A product of our innovation that has helped us to tame our extremes thereby laying the foundation for community with our fellows is the Rule of Law as a governance tool. We manufacture law from our library of standards and measures in our cultures, and it is the reason we are able to form communities of all manner, in all sorts of environments we encounter. In the sweltering humidity of jungles and in the rare and asphyxiating heat of deserts. In the gravity-defying ambiance of space and the cosmos, and in the repulsive folds of crater-lakes and the lowest valleys. In the near-permanence of ice and snow. We are not able to sustain life as we know it for any appreciable length of time in some of these places but live nonetheless, if in momentary bliss. Although law is unique to each of our unique environments and communities, because it is manufactured from standards and measures of culture, the Rule of Law is a prerequisite for the greater health of all communities, for as Cicero would share, in anger or in conflict, we are jettisoned to the unending quest for peace and healthful development. The same can be said of a state of banal indifference and lethargic disinterest.

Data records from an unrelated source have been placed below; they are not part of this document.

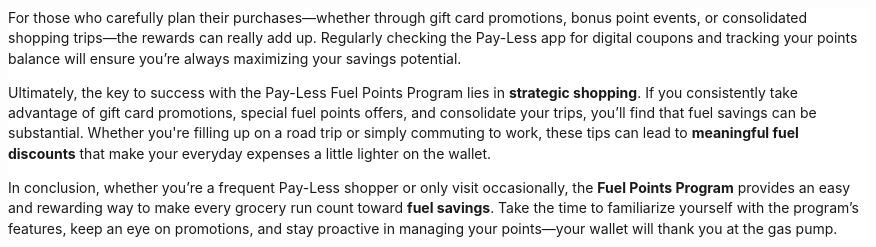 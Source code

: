 For those who carefully plan their purchases—whether through gift card promotions, bonus point events, or consolidated shopping trips—the rewards can really add up. Regularly checking the Pay-Less app for digital coupons and tracking your points balance will ensure you’re always maximizing your savings potential.

Ultimately, the key to success with the Pay-Less Fuel Points Program lies in **strategic shopping**. If you consistently take advantage of gift card promotions, special fuel points offers, and consolidate your trips, you’ll find that fuel savings can be substantial. Whether you're filling up on a road trip or simply commuting to work, these tips can lead to **meaningful fuel discounts** that make your everyday expenses a little lighter on the wallet.

In conclusion, whether you’re a frequent Pay-Less shopper or only visit occasionally, the **Fuel Points Program** provides an easy and rewarding way to make every grocery run count toward **fuel savings**. Take the time to familiarize yourself with the program’s features, keep an eye on promotions, and stay proactive in managing your points—your wallet will thank you at the gas pump.

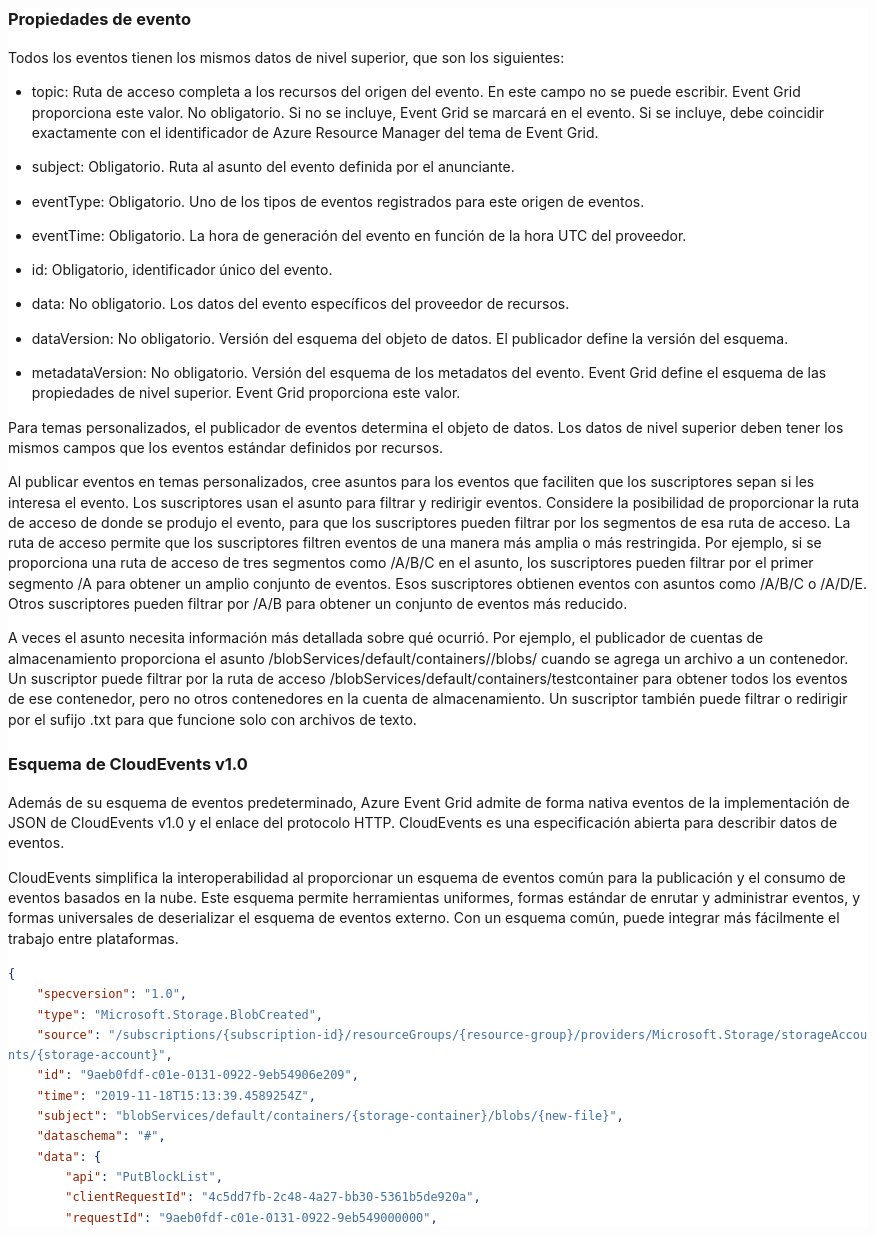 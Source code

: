 ### Propiedades de evento

Todos los eventos tienen los mismos datos de nivel superior, que son los siguientes:

- topic: Ruta de acceso completa a los recursos del origen del evento. En este campo no se puede escribir. Event Grid proporciona este valor. No obligatorio. Si no se incluye, Event Grid se marcará en el evento. Si se incluye, debe coincidir exactamente con el identificador de Azure Resource Manager del tema de Event Grid.

- subject: Obligatorio. Ruta al asunto del evento definida por el anunciante.

- eventType: Obligatorio. Uno de los tipos de eventos registrados para este origen de eventos.

- eventTime: Obligatorio. La hora de generación del evento en función de la hora UTC del proveedor.

- id: Obligatorio, identificador único del evento.

- data: No obligatorio. Los datos del evento específicos del proveedor de recursos.

- dataVersion: No obligatorio. Versión del esquema del objeto de datos. El publicador define la versión del esquema.

- metadataVersion: No obligatorio. Versión del esquema de los metadatos del evento. Event Grid define el esquema de las propiedades de nivel superior. Event Grid proporciona este valor.

Para temas personalizados, el publicador de eventos determina el objeto de datos. Los datos de nivel superior deben tener los mismos campos que los eventos estándar definidos por recursos.

Al publicar eventos en temas personalizados, cree asuntos para los eventos que faciliten que los suscriptores sepan si les interesa el evento. Los suscriptores usan el asunto para filtrar y redirigir eventos. Considere la posibilidad de proporcionar la ruta de acceso de donde se produjo el evento, para que los suscriptores pueden filtrar por los segmentos de esa ruta de acceso. La ruta de acceso permite que los suscriptores filtren eventos de una manera más amplia o más restringida. Por ejemplo, si se proporciona una ruta de acceso de tres segmentos como /A/B/C en el asunto, los suscriptores pueden filtrar por el primer segmento /A para obtener un amplio conjunto de eventos. Esos suscriptores obtienen eventos con asuntos como /A/B/C o /A/D/E. Otros suscriptores pueden filtrar por /A/B para obtener un conjunto de eventos más reducido.

A veces el asunto necesita información más detallada sobre qué ocurrió. Por ejemplo, el publicador de cuentas de almacenamiento proporciona el asunto /blobServices/default/containers/<container-name>/blobs/<file> cuando se agrega un archivo a un contenedor. Un suscriptor puede filtrar por la ruta de acceso /blobServices/default/containers/testcontainer para obtener todos los eventos de ese contenedor, pero no otros contenedores en la cuenta de almacenamiento. Un suscriptor también puede filtrar o redirigir por el sufijo .txt para que funcione solo con archivos de texto.

### Esquema de CloudEvents v1.0

Además de su esquema de eventos predeterminado, Azure Event Grid admite de forma nativa eventos de la implementación de JSON de CloudEvents v1.0 y el enlace del protocolo HTTP. CloudEvents es una especificación abierta para describir datos de eventos.

CloudEvents simplifica la interoperabilidad al proporcionar un esquema de eventos común para la publicación y el consumo de eventos basados en la nube. Este esquema permite herramientas uniformes, formas estándar de enrutar y administrar eventos, y formas universales de deserializar el esquema de eventos externo. Con un esquema común, puede integrar más fácilmente el trabajo entre plataformas.

```json
{
    "specversion": "1.0",
    "type": "Microsoft.Storage.BlobCreated",  
    "source": "/subscriptions/{subscription-id}/resourceGroups/{resource-group}/providers/Microsoft.Storage/storageAccounts/{storage-account}",
    "id": "9aeb0fdf-c01e-0131-0922-9eb54906e209",
    "time": "2019-11-18T15:13:39.4589254Z",
    "subject": "blobServices/default/containers/{storage-container}/blobs/{new-file}",
    "dataschema": "#",
    "data": {
        "api": "PutBlockList",
        "clientRequestId": "4c5dd7fb-2c48-4a27-bb30-5361b5de920a",
        "requestId": "9aeb0fdf-c01e-0131-0922-9eb549000000",
```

The conflicts that dawn on us, are mainly of our manufacture, and by the same virtues of our innovation, but they cause us enormous chagrin and many of them are preventable. For solace, they pale in comparison with those elusive conflicts we prevent. We do not however give ourselves enough credit for our capacity to innovate, and so we trundle on from one preventable conflict to the other, sequestering resolution to our religions and to divine intervention. We have already been endowed by God with the comprehensive gift of innovation, in order that we may manufacture resolution to these and those conflicts.
Our capacity for innovation in conflict & its resolution
Our capacity for innovation helps us to nurture that centrifugal force which is necessary to keep our extremes within the region of resolution or remediation. When we come together in community with our fellows and in our profuse diversity, we manufacture law to maintain cohesion (centrifugal force) between us for longer and longer periods. It is true that even with our best cohesive efforts, other equally suasive and decoupling forces threaten to keep us in the region of our extremes. Said differently, the cohesive forces of our fellows, our animal cousins, and plant friends, are simultaneously vying for equilibrium, and left to our own individual and unique designs we will constantly be mired in competitive tussle for proprietary balance. This is the source of our communal conflicts. Those conflicts are not so much of our affirmative manufacture as they are a natural evolution of events in which we seek similar or the same state of being. When neglected, they escalate into more violent conflict as we transition between states of being or consciousness if you like. Law may start out as a scheme by one of us to gain advantage over our fellow in the pursuit of proprietary equilibria, but over time, and when we invest the requisite time and energy in servicing our laws, they will do wonders for us to tame these and those of our extremes and other intractable conflict.